PortraitsSaison 5

S’engager pour la mémoire du génocide au Rwanda – Naphtal

Son portrait

Naphtal a 47 ans, le regard profond, la posture digne. Il est rwandais et catholique. S’il est né presbytérien, il quitte son Église après son implication dans le génocide. D’ailleurs, il nous explique que beaucoup de rescapés vont changer d’Églises après le génocide en raison du sentiment de trahison qu’elles et ils ressentaient. Naphtal est aussi et surtout rescapé du génocide perpétré contre les Tutsi au Rwanda, cela fait intégrante de son identité. Il étudie la pédagogie à l’université de Kigali, et pendant ses études supérieur, il est membre de de l’association étudiante des personnes rescapées du génocide. Il est donc depuis toujours impliqué sur les questions de mémoire mais aussi de solidarité pour reconstruire ce qui a été détruit. Il est aujourd’hui secrétaire exécutif d’Ibuka après avoir été le chef du département mémoire et documentation.

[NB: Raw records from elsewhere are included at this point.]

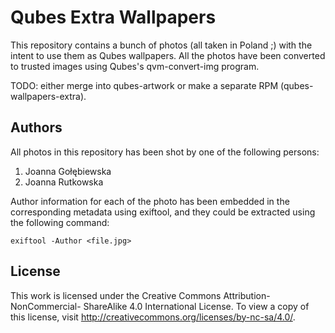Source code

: Qubes Extra Wallpapers
=======================

This repository contains a bunch of photos (all taken in Poland ;) with the
intent to use them as Qubes wallpapers. All the photos have been converted to
trusted images using Qubes's qvm-convert-img program.

TODO: either merge into qubes-artwork or make a separate RPM
(qubes-wallpapers-extra).

Authors
--------

All photos in this repository has been shot by one of the following persons:

1. Joanna Gołębiewska
2. Joanna Rutkowska

Author information for each of the photo has been embedded in the corresponding
metadata using exiftool, and they could be extracted using the following
command:

```
exiftool -Author <file.jpg>
```

License
--------

This work is licensed under the Creative Commons Attribution-NonCommercial-
ShareAlike 4.0 International License. To view a copy of this license, visit
http://creativecommons.org/licenses/by-nc-sa/4.0/.
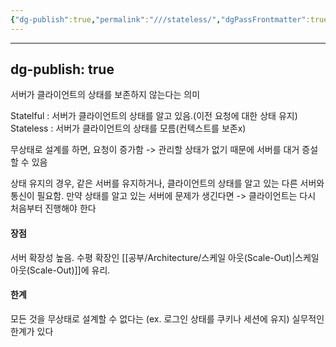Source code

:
 ```yaml
---
{"dg-publish":true,"permalink":"///stateless/","dgPassFrontmatter":true}
---
```



---
dg-publish: true
---
서버가 클라이언트의 상태를 보존하지 않는다는 의미

Statelful : 서버가 클라이언트의 상태를 알고 있음.(이전 요청에 대한 상태 유지)
Stateless : 서버가 클라이언트의 상태를 모름(컨텍스트를 보존x)

무상태로 설계를 하면,
요청이 증가함 -> 관리할 상태가 없기 때문에 서버를 대거 증설할 수 있음

상태 유지의 경우, 같은 서버를 유지하거나, 클라이언트의 상태를 알고 있는 다른 서버와 통신이 필요함. 만약 상태를 알고 있는 서버에 문제가 생긴다면 -> 클라이언트는 다시 처음부터 진행해야 한다

#### 장점
서버 확장성 높음. 수평 확장인 [[공부/Architecture/스케일 아웃(Scale-Out)\|스케일 아웃(Scale-Out)]]에 유리.

#### 한계
모든 것을 무상태로 설계할 수 없다는 (ex. 로그인 상태를 쿠키나 세션에 유지) 실무적인 한계가 있다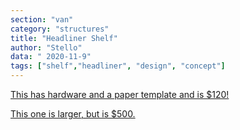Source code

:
 ```yaml
---
section: "van"
category: "structures"
title: "Headliner Shelf"
author: "Stello"
data: " 2020-11-9"
tags: ["shelf","headliner", "design", "concept"]
---
```


[This has hardware and a paper template and is $120!](https://vancillary.com/products/ford-transit-headliner-shelf-diy-kit)

[This one is larger, but is $500.](https://rbcomponents.com/collections/transit-shelving/products/2014-ford-transit-headliner-shelf-fits-mid-and-high-roof-vans-1)

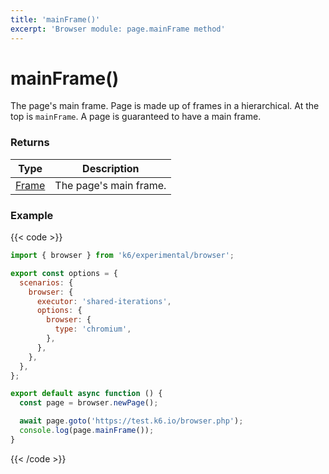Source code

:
 ```yaml
---
title: 'mainFrame()'
excerpt: 'Browser module: page.mainFrame method'
---
```


# mainFrame()

The page's main frame. Page is made up of frames in a hierarchical. At the top is `mainFrame`. A page is guaranteed to have a main frame.

### Returns

| Type                                                    | Description            |
| ------------------------------------------------------- | ---------------------- |
| [Frame](/javascript-api/k6-experimental/browser/frame/) | The page's main frame. |

### Example

{{< code >}}

```javascript
import { browser } from 'k6/experimental/browser';

export const options = {
  scenarios: {
    browser: {
      executor: 'shared-iterations',
      options: {
        browser: {
          type: 'chromium',
        },
      },
    },
  },
};

export default async function () {
  const page = browser.newPage();

  await page.goto('https://test.k6.io/browser.php');
  console.log(page.mainFrame());
}
```

{{< /code >}}
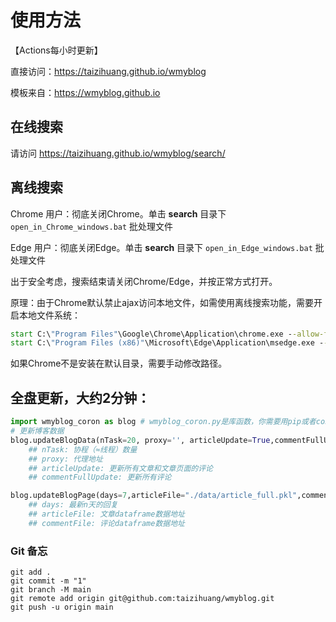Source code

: # 使用方法

【Actions每小时更新】

直接访问：https://taizihuang.github.io/wmyblog

模板来自：https://wmyblog.github.io


## 在线搜索

请访问 https://taizihuang.github.io/wmyblog/search/

## 离线搜索

Chrome 用户：彻底关闭Chrome。单击 **search** 目录下 `open_in_Chrome_windows.bat` 批处理文件

Edge 用户：彻底关闭Edge。单击 **search** 目录下 `open_in_Edge_windows.bat` 批处理文件

出于安全考虑，搜索结束请关闭Chrome/Edge，并按正常方式打开。

原理：由于Chrome默认禁止ajax访问本地文件，如需使用离线搜索功能，需要开启本地文件系统：
```bat
start C:\"Program Files"\Google\Chrome\Application\chrome.exe --allow-file-access-from-files %cd%/index.html
start C:\"Program Files (x86)"\Microsoft\Edge\Application\msedge.exe --allow-file-access-from-files %cd%/index.html
```
如果Chrome不是安装在默认目录，需要手动修改路径。


## 全盘更新，大约2分钟：

```python
import wmyblog_coron as blog # wmyblog_coron.py是库函数，你需要用pip或者conda安装requirements.txt内的依赖
# 更新博客数据
blog.updateBlogData(nTask=20, proxy='', articleUpdate=True,commentFullUpdate=False)
    ## nTask: 协程（≈线程）数量
    ## proxy: 代理地址
    ## articleUpdate: 更新所有文章和文章页面的评论
    ## commentFullUpdate: 更新所有评论

blog.updateBlogPage(days=7,articleFile="./data/article_full.pkl",commentFile="./data/comment_full.pkl")
    ## days: 最新n天的回复
    ## articleFile: 文章dataframe数据地址
    ## commentFile: 评论dataframe数据地址

```

### Git 备忘

```
git add .
git commit -m "1"
git branch -M main
git remote add origin git@github.com:taizihuang/wmyblog.git
git push -u origin main
```
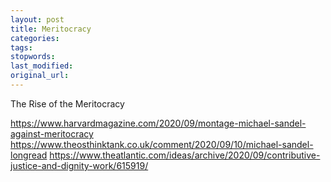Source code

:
 ```yaml
---
layout: post
title: Meritocracy
categories:
tags:
stopwords:
last_modified:
original_url:
---
```


<!--more-->

The Rise of the Meritocracy

https://www.harvardmagazine.com/2020/09/montage-michael-sandel-against-meritocracy
https://www.theosthinktank.co.uk/comment/2020/09/10/michael-sandel-longread
https://www.theatlantic.com/ideas/archive/2020/09/contributive-justice-and-dignity-work/615919/

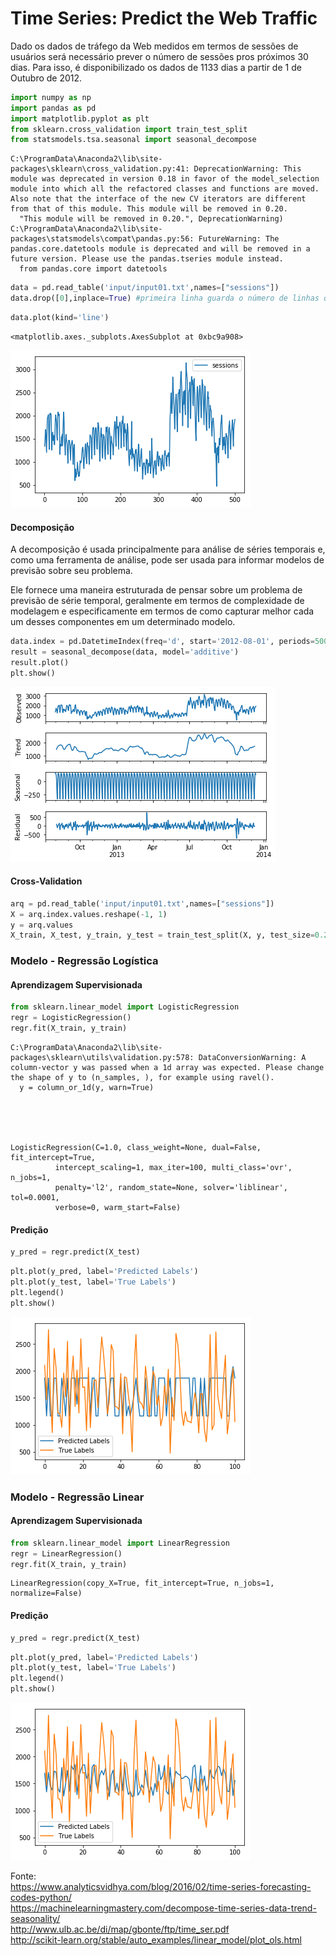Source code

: 
# Time Series: Predict the Web Traffic

Dado os dados de tráfego da Web medidos em termos de sessões de usuários será necessário prever o número de sessões pros próximos 30 dias. Para isso, é disponibilizado os dados de 1133 dias a partir de 1 de Outubro de 2012.


```python
import numpy as np
import pandas as pd
import matplotlib.pyplot as plt
from sklearn.cross_validation import train_test_split
from statsmodels.tsa.seasonal import seasonal_decompose
```

    C:\ProgramData\Anaconda2\lib\site-packages\sklearn\cross_validation.py:41: DeprecationWarning: This module was deprecated in version 0.18 in favor of the model_selection module into which all the refactored classes and functions are moved. Also note that the interface of the new CV iterators are different from that of this module. This module will be removed in 0.20.
      "This module will be removed in 0.20.", DeprecationWarning)
    C:\ProgramData\Anaconda2\lib\site-packages\statsmodels\compat\pandas.py:56: FutureWarning: The pandas.core.datetools module is deprecated and will be removed in a future version. Please use the pandas.tseries module instead.
      from pandas.core import datetools
    


```python
data = pd.read_table('input/input01.txt',names=["sessions"])
data.drop([0],inplace=True) #primeira linha guarda o número de linhas que o arquivo tem
```


```python
data.plot(kind='line')
```




    <matplotlib.axes._subplots.AxesSubplot at 0xbc9a908>




![png](output_4_1.png)


#### Decomposição

A decomposição é usada principalmente para análise de séries temporais e, como uma ferramenta de análise, pode ser usada para informar modelos de previsão sobre seu problema.

Ele fornece uma maneira estruturada de pensar sobre um problema de previsão de série temporal, geralmente em termos de complexidade de modelagem e especificamente em termos de como capturar melhor cada um desses componentes em um determinado modelo.


```python
data.index = pd.DatetimeIndex(freq='d', start='2012-08-01', periods=500)
result = seasonal_decompose(data, model='additive')
result.plot()
plt.show()
```


![png](output_7_0.png)


#### Cross-Validation


```python
arq = pd.read_table('input/input01.txt',names=["sessions"])
X = arq.index.values.reshape(-1, 1)
y = arq.values
X_train, X_test, y_train, y_test = train_test_split(X, y, test_size=0.20, random_state=42)
```

### Modelo - Regressão Logística

#### Aprendizagem Supervisionada


```python
from sklearn.linear_model import LogisticRegression
regr = LogisticRegression()
regr.fit(X_train, y_train)
```

    C:\ProgramData\Anaconda2\lib\site-packages\sklearn\utils\validation.py:578: DataConversionWarning: A column-vector y was passed when a 1d array was expected. Please change the shape of y to (n_samples, ), for example using ravel().
      y = column_or_1d(y, warn=True)
    




    LogisticRegression(C=1.0, class_weight=None, dual=False, fit_intercept=True,
              intercept_scaling=1, max_iter=100, multi_class='ovr', n_jobs=1,
              penalty='l2', random_state=None, solver='liblinear', tol=0.0001,
              verbose=0, warm_start=False)



#### Predição


```python
y_pred = regr.predict(X_test)
```


```python
plt.plot(y_pred, label='Predicted Labels')
plt.plot(y_test, label='True Labels')
plt.legend()
plt.show()
```


![png](output_15_0.png)


### Modelo - Regressão Linear

#### Aprendizagem Supervisionada


```python
from sklearn.linear_model import LinearRegression
regr = LinearRegression()
regr.fit(X_train, y_train)
```




    LinearRegression(copy_X=True, fit_intercept=True, n_jobs=1, normalize=False)



#### Predição 


```python
y_pred = regr.predict(X_test)
```


```python
plt.plot(y_pred, label='Predicted Labels')
plt.plot(y_test, label='True Labels')
plt.legend()
plt.show()
```


![png](output_21_0.png)


Fonte:  
https://www.analyticsvidhya.com/blog/2016/02/time-series-forecasting-codes-python/  
https://machinelearningmastery.com/decompose-time-series-data-trend-seasonality/  
http://www.ulb.ac.be/di/map/gbonte/ftp/time_ser.pdf  
http://scikit-learn.org/stable/auto_examples/linear_model/plot_ols.html
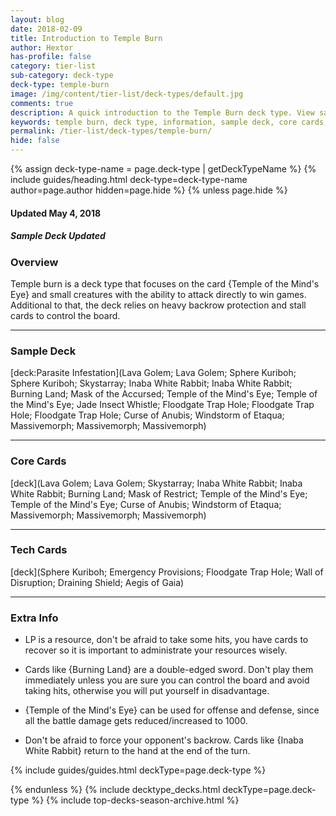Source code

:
 ```yaml
---
layout: blog
date: 2018-02-09
title: Introduction to Temple Burn
author: Hextor
has-profile: false
category: tier-list
sub-category: deck-type
deck-type: temple-burn
image: /img/content/tier-list/deck-types/default.jpg
comments: true
description: A quick introduction to the Temple Burn deck type. View sample deck, core cards, tech cards, quick tips, guides, videos and other information.
keywords: temple burn, deck type, information, sample deck, core cards, tech cards, quick tips, guides, videos
permalink: /tier-list/deck-types/temple-burn/
hide: false
---
```


{% assign deck-type-name = page.deck-type | getDeckTypeName %}
{% include guides/heading.html deck-type=deck-type-name author=page.author hidden=page.hide %}
{% unless page.hide %}

#### Updated May 4, 2018 
##### Sample Deck Updated

### Overview
Temple burn is a deck type that focuses on the card {Temple of the Mind's Eye} and small creatures with the ability to attack directly to win games. Additional to that, the deck relies on heavy backrow protection and stall cards to control the board.

---

### Sample Deck

[deck:Parasite Infestation](Lava Golem; Lava Golem; Sphere Kuriboh; Sphere Kuriboh; Skystarray; Inaba White Rabbit; Inaba White Rabbit; Burning Land; Mask of the Accursed; Temple of the Mind's Eye; Temple of the Mind's Eye; Jade Insect Whistle; Floodgate Trap Hole; Floodgate Trap Hole; Floodgate Trap Hole; Curse of Anubis; Windstorm of Etaqua; Massivemorph; Massivemorph; Massivemorph)

---  

### Core Cards

[deck](Lava Golem; Lava Golem; Skystarray; Inaba White Rabbit; Inaba White Rabbit; Burning Land; Mask of Restrict; Temple of the Mind's Eye; Temple of the Mind's Eye; Curse of Anubis; Windstorm of Etaqua; Massivemorph; Massivemorph; Massivemorph)

---

### Tech Cards

[deck](Sphere Kuriboh; Emergency Provisions; Floodgate Trap Hole; Wall of Disruption; Draining Shield; Aegis of Gaia)

---

### Extra Info

- LP is a resource, don't be afraid to take some hits, you have cards to recover so it is important to administrate your resources wisely.

- Cards like {Burning Land} are a double-edged sword. Don't play them immediately unless you are sure you can control the board and avoid taking hits, otherwise you will put yourself in disadvantage.

- {Temple of the Mind's Eye} can be used for offense and defense, since all the battle damage gets reduced/increased to 1000.

- Don't be afraid to force your opponent's backrow. Cards like {Inaba White Rabbit} return to the hand at the end of the turn.

{% include guides/guides.html deckType=page.deck-type %}

{% endunless %}
{% include decktype_decks.html deckType=page.deck-type %}
{% include top-decks-season-archive.html %}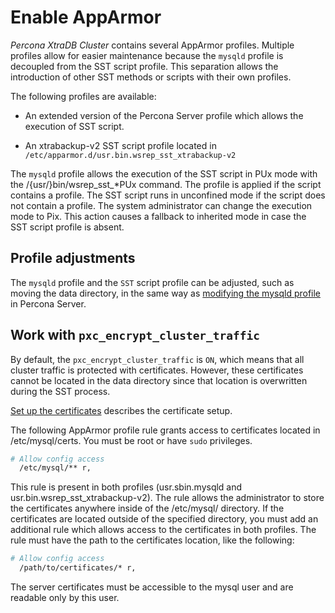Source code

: # Enable AppArmor

*Percona XtraDB Cluster* contains several AppArmor profiles. Multiple profiles allow for easier maintenance because the `mysqld` profile is decoupled from the SST script profile. This separation allows the introduction of other SST methods or scripts with their own profiles.

The following profiles are available:

* An extended version of the Percona Server profile which allows the execution of SST script.

* An xtrabackup-v2 SST script profile located in ``/etc/apparmor.d/usr.bin.wsrep_sst_xtrabackup-v2``

The `mysqld` profile allows the execution of the SST script in PUx mode with the /{usr/}bin/wsrep_sst_\*PUx command. The profile is applied if the script contains a profile. The SST script runs in unconfined mode if the script does not contain a profile. The system administrator can change the execution mode to Pix. This action causes a fallback to inherited mode in case the SST script profile is absent.

## Profile adjustments

The `mysqld` profile and the `SST` script profile can be adjusted, such as moving the data directory, in the same way as [modifying the mysqld profile](https://www.percona.com/doc/percona-server/LATEST/security/apparmor.html#modify-mysqld)  in Percona Server.

## Work with `pxc_encrypt_cluster_traffic`

By default, the `pxc_encrypt_cluster_traffic` is `ON`, which means that all cluster traffic is protected with certificates. However, these certificates cannot be located in the data directory since that location is overwritten during the SST process.

[Set up the certificates](https://www.percona.com/doc/percona-xtradb-cluster/8.0/encrypt-traffic.html#encrypt-replication) describes the certificate setup.

The following AppArmor profile rule grants access to certificates located in /etc/mysql/certs. You must be root or have `sudo` privileges.

```{.bash data-prompt="#"}
# Allow config access
  /etc/mysql/** r,
```

This rule is present in both profiles (usr.sbin.mysqld and usr.bin.wsrep_sst_xtrabackup-v2). The rule allows the administrator to store the certificates anywhere inside of the /etc/mysql/ directory. If the certificates are located outside of the specified directory, you must add an additional rule which allows access to the certificates in both profiles. The rule must have the path to the certificates location, like the following:

```{.bash data-prompt="#"}
# Allow config access
  /path/to/certificates/* r,
```

The server certificates must be accessible to the mysql user and are readable only by this user.
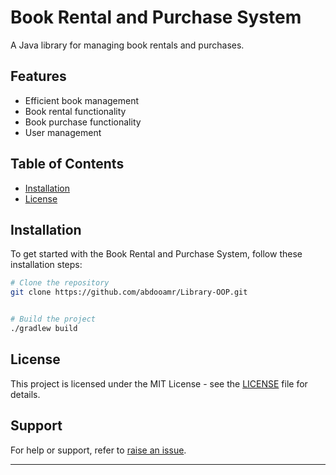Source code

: # Book Rental and Purchase System

A Java library for managing book rentals and purchases.

## Features

- Efficient book management
- Book rental functionality
- Book purchase functionality
- User management

## Table of Contents

- [Installation](#installation)
- [License](#license)

## Installation

To get started with the Book Rental and Purchase System, follow these installation steps:

```bash
# Clone the repository
git clone https://github.com/abdooamr/Library-OOP.git


# Build the project
./gradlew build
```

## License

This project is licensed under the MIT License - see the [LICENSE](LICENSE) file for details.

## Support

For help or support, refer to [raise an issue](https://github.com/abdooamr/Library-OOP/issues).

---
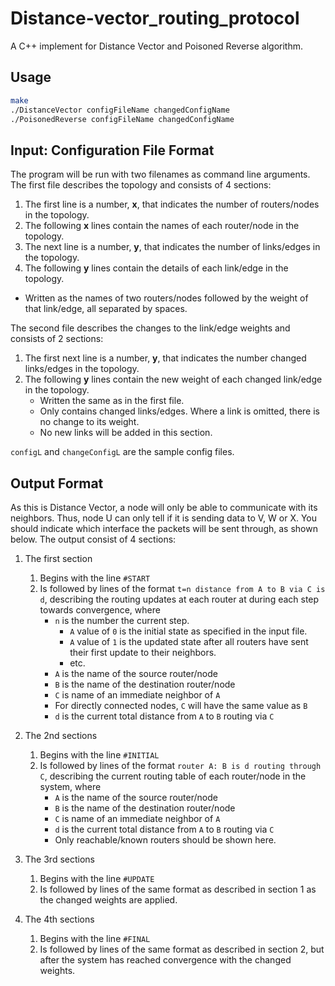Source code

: # Distance-vector_routing_protocol
A C++ implement for Distance Vector and Poisoned Reverse algorithm.
## Usage
```bash
make
./DistanceVector configFileName changedConfigName
./PoisonedReverse configFileName changedConfigName
```
## Input: Configuration File Format
The program will be run with two filenames as command line arguments.
The first file describes the topology and consists of 4 sections:
1. The first line is a number, **x**, that indicates the number of routers/nodes in the topology.
2. The following **x** lines contain the names of each router/node in the topology.
3. The next line is a number, **y**, that indicates the number of links/edges in the topology.
4. The following **y** lines contain the details of each link/edge in the topology.
- Written as the names of two routers/nodes followed by the weight of that link/edge, all separated by spaces.

The second file describes the changes to the link/edge weights and consists of 2 sections:
1. The first next line is a number, **y**, that indicates the number changed links/edges in the topology.
2. The following **y** lines contain the new weight of each changed link/edge in the topology.
   - Written the same as in the first file.
   - Only contains changed links/edges. Where a link is omitted, there is no change to its weight.
   - No new links will be added in this section.

`configL` and `changeConfigL` are the sample config files.

## Output Format
As this is Distance Vector, a node will only be able to communicate with its neighbors. 
Thus, node U can only tell if it is sending data to V, W or X. 
You should indicate which interface the packets will be sent through, as shown below.
The output consist of 4 sections:
1.	The first section
     1.	Begins with the line `#START`
     2.	Is followed by lines of the format `t=n distance from A to B via C is d`, describing the routing updates at each router at during each step towards convergence, where
        - `n` is the number the current step.
          *	`A` value of `0` is the initial state as specified in the input file.
          *	`A` value of `1` is the updated state after all routers have sent their first update to their neighbors.
          *	etc.
        -	`A` is the name of the source router/node
        -	`B` is the name of the destination router/node
        -	`C` is name of an immediate neighbor of `A`
          *	For directly connected nodes, `C` will have the same value as `B`
        -	`d` is the current total distance from `A` to `B` routing via `C`

2.	The 2nd sections
     1.	Begins with the line `#INITIAL`
     2.	Is followed by lines of the format `router A: B is d routing through C`, describing the current routing table of each router/node in the system, where
        -	`A` is the name of the source router/node
        -	`B` is the name of the destination router/node
        -	`C` is name of an immediate neighbor of `A`
        -	`d` is the current total distance from `A` to `B` routing via `C`
        -	Only reachable/known routers should be shown here.

3.	The 3rd sections
     1.	Begins with the line `#UPDATE`
     2.	Is followed by lines of the same format as described in section 1 as the changed weights are applied.
4.	The 4th sections
     1.	Begins with the line `#FINAL`
     2.	Is followed by lines of the same format as described in section 2, but after the system has reached convergence with the changed weights.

Je suis optimiste. À partir de ce qu’on a fait, en voyant là où nous étions et là où nous en sommes aujourd’hui, je suis vraiment optimiste, grâce à ces changements qu’on voit de jour en jour. D’ailleurs, beaucoup de Rwandais·es sont optimistes.

L’organisation

Créé en décembre 1995, Ibuka est un collectif de 15 associations qui font mémoire du génocide des Tutsi. Le collectif a été créé pour être la voix des rescapé·es du génocide et les représenter dans différents domaines afin de réclamer la justice.

Le génocide des Tutsi a non seulement mené à la mort de 800 000 à 1000 000 de personnes, mais a aussi tout détruit sur son passage (bétail, maison, infrastructures). L’association travaille donc à la reconnaissance puis à la réparation de tout ce qui a été détruit par les génocidaires.

Ibuka c’est le cœur de la mémoire au Rwanda. Leur vision est que pour prévenir et lutter contre le génocide il est vital d’en préserver la mémoire. Ibuka réalise plusieurs actions : collecter des données et des témoignages autour du génocide, faire du plaidoyer auprès du gouvernement et améliorer les conditions de vie des personnes rescapées. Depuis sa création, Ibuka a accompagné plus de 30 000 personnes, octroyé des aides financières à plus de 107 000 étudiantes et étudiants et a également financé des projets générateurs de revenus.

Et l’interreligieux dans tout ça ? Beaucoup d’institutions religieuses, d’églises ont joué un rôle dévastateur pendant le génocide. Juste après le génocide, beaucoup ont d’ailleurs été le lieu du plus vil négationnisme, disant qu’il fallait oublier, laisser cette violence dans le passé. Certaines disent encore que ce n’est pas la responsabilité des Églises, mais des individus, mais il faut comprendre que ces individus représentaient les Églises, étaient les Églises. Ibuka continuera de travailler pour la reconnaissance de cette responsabilité. Après de grandes campagnes de plaidoyer et de sensibilisation, les églises sont aujourd’hui des lieux essentiels de vecteurs de mémoire pour leurs fidèles et certains responsables religieux ont participé activement à la réconciliation.

Ses conseils

Naphtal n’a qu’une seule chose en tête : travailler sans relâche pour que le génocide et ce qui a mené au génocide ne soit jamais oublié et ne soit plus jamais remis en question.

Il nous a partagé une étude réalisée actuellement par Ibuka sur les justes, les personnes qui ont sauvé des Tutsi pendant le génocide. Le but de l’étude est de comprendre quelles étaient les raisons profondes que ces personnes avaient de sauver des Tutsi. C’était intéressant de découvrir qu’un grand nombre de justes l’ont fait au nom de leur religion, au nom du Dieu auquel ils et elles croyaient. D’autres l’ont fait au nom de la justice, pour eux et elles, les Tutsi étaient innocents et c’était la seule raison valable de les protéger. Ce type d’étude est nécessaire pour continuer de réaliser les missions d’Ibuka.

Naphtal nous a aussi partagé sa vision des défis actuels du Rwanda. Pour lui, l’idéologie génocidaire est encore présente, trop présente, dans les paroles, les actes, c’est pourquoi il ne faut jamais arrêter d’éduquer les gens. 28 ans après, les conséquences du génocide sont encore bien présentes, notamment les sujets de santé mentales.